*** Begin section ***

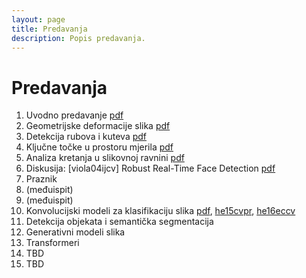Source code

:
 ```yaml
---
layout: page
title: Predavanja
description: Popis predavanja.
---
```


# Predavanja
1. Uvodno predavanje [pdf](http://www.zemris.fer.hr/~ssegvic/vision/cv_intro.pdf)
2. Geometrijske deformacije slika [pdf](https://github.com/cvunizg/cvunizg.github.io/blob/main/P2.pdf)
3. Detekcija rubova i kuteva [pdf](http://www.zemris.fer.hr/~ssegvic/vision/cv_gradients.pdf)
4. Ključne točke u prostoru mjerila [pdf](https://github.com/cvunizg/cvunizg.github.io/blob/main/racvid04.pdf)
5. Analiza kretanja u slikovnoj ravnini [pdf](https://github.com/cvunizg/cvunizg.github.io/blob/main/RacVid_P5_motion.pdf)
6. Diskusija: [viola04ijcv] Robust Real-Time Face Detection [pdf](https://link.springer.com/content/pdf/10.1023/B:VISI.0000013087.49260.fb.pdf)
7. Praznik
8. (međuispit)
9. (međuispit)
10. Konvolucijski modeli za klasifikaciju slika [pdf](https://link.springer.com/content/pdf/10.1023/B:VISI.0000013087.49260.fb.pdf), [he15cvpr](https://arxiv.org/abs/1512.03385), [he16eccv](https://arxiv.org/abs/1603.05027)
11. Detekcija objekata i semantička segmentacija
12. Generativni modeli slika
13. Transformeri
14. TBD
15. TBD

*** End section ***

Only a number is wanted: how many lines of the material include the word "zemris".

ANSWER SECTION: 2